- [YOUR ASSIGNMENT] Take the records below and print them verbatim up to and including the line that carries "I am an organized, responsible".

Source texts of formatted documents
________
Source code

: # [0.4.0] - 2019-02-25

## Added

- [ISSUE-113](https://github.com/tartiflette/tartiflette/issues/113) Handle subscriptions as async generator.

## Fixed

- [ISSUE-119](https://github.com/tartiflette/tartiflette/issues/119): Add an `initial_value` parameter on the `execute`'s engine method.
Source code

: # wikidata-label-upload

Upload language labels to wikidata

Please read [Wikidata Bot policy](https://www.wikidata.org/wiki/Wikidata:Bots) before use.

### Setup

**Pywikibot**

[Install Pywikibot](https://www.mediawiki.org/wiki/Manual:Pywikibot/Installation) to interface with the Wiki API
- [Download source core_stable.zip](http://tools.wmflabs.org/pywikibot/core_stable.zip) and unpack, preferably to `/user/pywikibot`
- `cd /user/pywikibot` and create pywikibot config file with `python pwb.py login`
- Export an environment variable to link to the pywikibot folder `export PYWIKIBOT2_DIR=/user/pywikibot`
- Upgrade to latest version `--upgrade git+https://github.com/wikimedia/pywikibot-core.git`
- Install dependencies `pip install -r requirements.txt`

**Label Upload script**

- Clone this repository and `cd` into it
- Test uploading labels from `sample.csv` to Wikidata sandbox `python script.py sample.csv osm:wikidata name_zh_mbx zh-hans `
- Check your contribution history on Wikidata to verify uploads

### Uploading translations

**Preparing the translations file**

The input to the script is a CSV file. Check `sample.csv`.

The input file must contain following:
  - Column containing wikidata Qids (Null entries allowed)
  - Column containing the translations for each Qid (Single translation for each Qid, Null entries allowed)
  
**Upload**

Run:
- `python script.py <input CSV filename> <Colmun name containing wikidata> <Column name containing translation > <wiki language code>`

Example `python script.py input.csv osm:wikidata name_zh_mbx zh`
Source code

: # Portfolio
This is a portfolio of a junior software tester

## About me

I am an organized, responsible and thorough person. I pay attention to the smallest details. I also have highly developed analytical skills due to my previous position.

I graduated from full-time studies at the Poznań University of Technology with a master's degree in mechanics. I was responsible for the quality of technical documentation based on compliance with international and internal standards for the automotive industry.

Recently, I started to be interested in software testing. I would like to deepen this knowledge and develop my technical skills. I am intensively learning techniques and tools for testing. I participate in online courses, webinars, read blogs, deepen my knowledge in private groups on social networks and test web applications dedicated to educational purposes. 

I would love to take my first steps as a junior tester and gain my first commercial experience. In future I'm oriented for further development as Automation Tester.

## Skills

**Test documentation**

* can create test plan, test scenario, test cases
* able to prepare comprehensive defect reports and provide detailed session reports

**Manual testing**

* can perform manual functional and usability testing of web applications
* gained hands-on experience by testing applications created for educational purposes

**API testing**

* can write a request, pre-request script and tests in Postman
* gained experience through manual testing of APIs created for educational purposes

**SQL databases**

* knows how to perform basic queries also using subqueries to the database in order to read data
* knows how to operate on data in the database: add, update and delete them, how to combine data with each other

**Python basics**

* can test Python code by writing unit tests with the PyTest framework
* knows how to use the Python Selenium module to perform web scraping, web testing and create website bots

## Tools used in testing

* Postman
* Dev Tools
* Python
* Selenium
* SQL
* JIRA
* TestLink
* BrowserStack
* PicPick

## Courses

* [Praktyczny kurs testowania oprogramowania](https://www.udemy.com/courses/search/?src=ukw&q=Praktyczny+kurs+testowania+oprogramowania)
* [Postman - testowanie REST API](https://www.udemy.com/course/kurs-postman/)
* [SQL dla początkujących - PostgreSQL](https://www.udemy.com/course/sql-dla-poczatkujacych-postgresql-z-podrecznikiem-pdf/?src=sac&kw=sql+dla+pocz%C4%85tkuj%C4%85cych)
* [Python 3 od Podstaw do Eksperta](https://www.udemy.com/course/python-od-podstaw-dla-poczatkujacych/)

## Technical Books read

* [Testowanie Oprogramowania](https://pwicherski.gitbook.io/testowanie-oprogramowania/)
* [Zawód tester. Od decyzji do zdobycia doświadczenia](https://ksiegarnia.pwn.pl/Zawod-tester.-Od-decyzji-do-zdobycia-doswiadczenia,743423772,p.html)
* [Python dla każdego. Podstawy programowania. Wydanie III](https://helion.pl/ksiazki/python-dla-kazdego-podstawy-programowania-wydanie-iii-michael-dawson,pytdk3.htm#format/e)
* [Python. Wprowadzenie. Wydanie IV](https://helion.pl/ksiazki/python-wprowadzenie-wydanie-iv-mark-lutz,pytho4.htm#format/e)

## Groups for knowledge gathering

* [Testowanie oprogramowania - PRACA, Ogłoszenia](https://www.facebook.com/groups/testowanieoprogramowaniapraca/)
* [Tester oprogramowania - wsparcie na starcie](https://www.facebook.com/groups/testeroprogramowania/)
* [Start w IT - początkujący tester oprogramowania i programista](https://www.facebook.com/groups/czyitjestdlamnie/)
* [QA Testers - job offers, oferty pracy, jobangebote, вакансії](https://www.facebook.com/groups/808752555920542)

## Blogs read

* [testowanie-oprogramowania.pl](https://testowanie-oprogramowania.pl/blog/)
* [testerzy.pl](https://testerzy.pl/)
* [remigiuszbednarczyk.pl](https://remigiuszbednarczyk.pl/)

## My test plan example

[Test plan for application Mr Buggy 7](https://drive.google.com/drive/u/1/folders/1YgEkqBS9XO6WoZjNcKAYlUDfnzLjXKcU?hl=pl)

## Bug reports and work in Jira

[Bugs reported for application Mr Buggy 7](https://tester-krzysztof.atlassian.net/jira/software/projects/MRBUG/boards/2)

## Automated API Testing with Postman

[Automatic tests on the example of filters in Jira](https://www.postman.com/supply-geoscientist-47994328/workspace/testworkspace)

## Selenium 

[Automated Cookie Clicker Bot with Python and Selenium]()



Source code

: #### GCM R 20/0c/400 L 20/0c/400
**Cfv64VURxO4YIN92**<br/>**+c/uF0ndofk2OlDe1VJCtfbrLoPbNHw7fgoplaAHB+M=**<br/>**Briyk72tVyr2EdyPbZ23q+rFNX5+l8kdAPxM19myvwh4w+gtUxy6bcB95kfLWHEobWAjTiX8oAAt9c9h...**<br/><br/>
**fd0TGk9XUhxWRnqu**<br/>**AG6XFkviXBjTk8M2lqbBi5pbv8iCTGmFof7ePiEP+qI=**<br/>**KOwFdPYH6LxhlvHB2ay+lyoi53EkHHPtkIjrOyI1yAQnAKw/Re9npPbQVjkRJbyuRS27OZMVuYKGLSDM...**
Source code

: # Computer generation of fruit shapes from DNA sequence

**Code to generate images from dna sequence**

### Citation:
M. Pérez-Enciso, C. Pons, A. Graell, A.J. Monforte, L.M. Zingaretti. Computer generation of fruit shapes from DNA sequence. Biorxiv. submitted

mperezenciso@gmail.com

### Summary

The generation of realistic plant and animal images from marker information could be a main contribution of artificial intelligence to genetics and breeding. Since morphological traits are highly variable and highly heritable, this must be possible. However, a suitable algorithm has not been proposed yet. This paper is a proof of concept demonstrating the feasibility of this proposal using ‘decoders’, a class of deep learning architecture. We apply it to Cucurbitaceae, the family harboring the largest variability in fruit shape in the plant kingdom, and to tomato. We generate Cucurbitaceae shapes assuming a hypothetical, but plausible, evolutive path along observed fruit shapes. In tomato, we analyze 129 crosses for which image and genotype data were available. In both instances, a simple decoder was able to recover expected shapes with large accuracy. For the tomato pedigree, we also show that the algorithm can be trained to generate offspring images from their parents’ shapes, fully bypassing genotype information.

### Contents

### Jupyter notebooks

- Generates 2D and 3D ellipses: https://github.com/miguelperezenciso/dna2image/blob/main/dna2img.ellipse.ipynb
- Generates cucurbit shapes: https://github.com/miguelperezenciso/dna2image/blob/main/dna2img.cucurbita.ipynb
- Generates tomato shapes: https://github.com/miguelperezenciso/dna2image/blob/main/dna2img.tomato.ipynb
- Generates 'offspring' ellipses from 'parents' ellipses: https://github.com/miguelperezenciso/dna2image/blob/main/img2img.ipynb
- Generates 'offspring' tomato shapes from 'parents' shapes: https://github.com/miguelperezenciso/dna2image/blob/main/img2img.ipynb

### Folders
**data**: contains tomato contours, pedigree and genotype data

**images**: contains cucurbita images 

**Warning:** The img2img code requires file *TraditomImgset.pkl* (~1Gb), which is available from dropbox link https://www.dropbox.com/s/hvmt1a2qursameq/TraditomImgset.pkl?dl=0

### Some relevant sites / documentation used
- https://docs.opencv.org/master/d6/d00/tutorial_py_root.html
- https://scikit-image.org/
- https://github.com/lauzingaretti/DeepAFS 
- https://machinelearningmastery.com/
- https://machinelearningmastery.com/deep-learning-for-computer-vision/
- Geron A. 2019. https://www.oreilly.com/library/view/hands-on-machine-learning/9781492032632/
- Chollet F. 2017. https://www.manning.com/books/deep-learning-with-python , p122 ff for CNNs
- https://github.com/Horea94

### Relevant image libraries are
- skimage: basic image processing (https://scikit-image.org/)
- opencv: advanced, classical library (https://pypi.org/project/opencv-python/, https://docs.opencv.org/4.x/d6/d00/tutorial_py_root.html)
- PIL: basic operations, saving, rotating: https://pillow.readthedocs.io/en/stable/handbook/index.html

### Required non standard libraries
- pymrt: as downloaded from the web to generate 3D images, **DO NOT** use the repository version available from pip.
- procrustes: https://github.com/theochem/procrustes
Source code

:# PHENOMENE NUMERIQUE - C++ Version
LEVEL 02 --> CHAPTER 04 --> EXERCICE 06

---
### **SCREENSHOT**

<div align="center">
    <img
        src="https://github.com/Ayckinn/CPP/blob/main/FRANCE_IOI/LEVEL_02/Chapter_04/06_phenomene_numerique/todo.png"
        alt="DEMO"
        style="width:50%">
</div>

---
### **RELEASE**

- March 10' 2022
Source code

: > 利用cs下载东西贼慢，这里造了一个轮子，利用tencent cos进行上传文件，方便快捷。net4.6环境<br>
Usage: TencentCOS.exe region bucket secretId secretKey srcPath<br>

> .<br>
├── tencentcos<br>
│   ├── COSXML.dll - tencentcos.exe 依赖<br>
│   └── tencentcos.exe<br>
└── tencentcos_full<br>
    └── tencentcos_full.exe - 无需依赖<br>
________
- [ANSWER AREA]
Source code

: # [0.4.0] - 2019-02-25

## Added

- [ISSUE-113](https://github.com/tartiflette/tartiflette/issues/113) Handle subscriptions as async generator.

## Fixed

- [ISSUE-119](https://github.com/tartiflette/tartiflette/issues/119): Add an `initial_value` parameter on the `execute`'s engine method.
Source code

: # wikidata-label-upload

Upload language labels to wikidata

Please read [Wikidata Bot policy](https://www.wikidata.org/wiki/Wikidata:Bots) before use.

### Setup

**Pywikibot**

[Install Pywikibot](https://www.mediawiki.org/wiki/Manual:Pywikibot/Installation) to interface with the Wiki API
- [Download source core_stable.zip](http://tools.wmflabs.org/pywikibot/core_stable.zip) and unpack, preferably to `/user/pywikibot`
- `cd /user/pywikibot` and create pywikibot config file with `python pwb.py login`
- Export an environment variable to link to the pywikibot folder `export PYWIKIBOT2_DIR=/user/pywikibot`
- Upgrade to latest version `--upgrade git+https://github.com/wikimedia/pywikibot-core.git`
- Install dependencies `pip install -r requirements.txt`

**Label Upload script**

- Clone this repository and `cd` into it
- Test uploading labels from `sample.csv` to Wikidata sandbox `python script.py sample.csv osm:wikidata name_zh_mbx zh-hans `
- Check your contribution history on Wikidata to verify uploads

### Uploading translations

**Preparing the translations file**

The input to the script is a CSV file. Check `sample.csv`.

The input file must contain following:
  - Column containing wikidata Qids (Null entries allowed)
  - Column containing the translations for each Qid (Single translation for each Qid, Null entries allowed)
  
**Upload**

Run:
- `python script.py <input CSV filename> <Colmun name containing wikidata> <Column name containing translation > <wiki language code>`

Example `python script.py input.csv osm:wikidata name_zh_mbx zh`
Source code

: # Portfolio
This is a portfolio of a junior software tester

## About me

I am an organized, responsible and thorough person. I pay attention to the smallest details. I also have highly developed analytical skills due to my previous position.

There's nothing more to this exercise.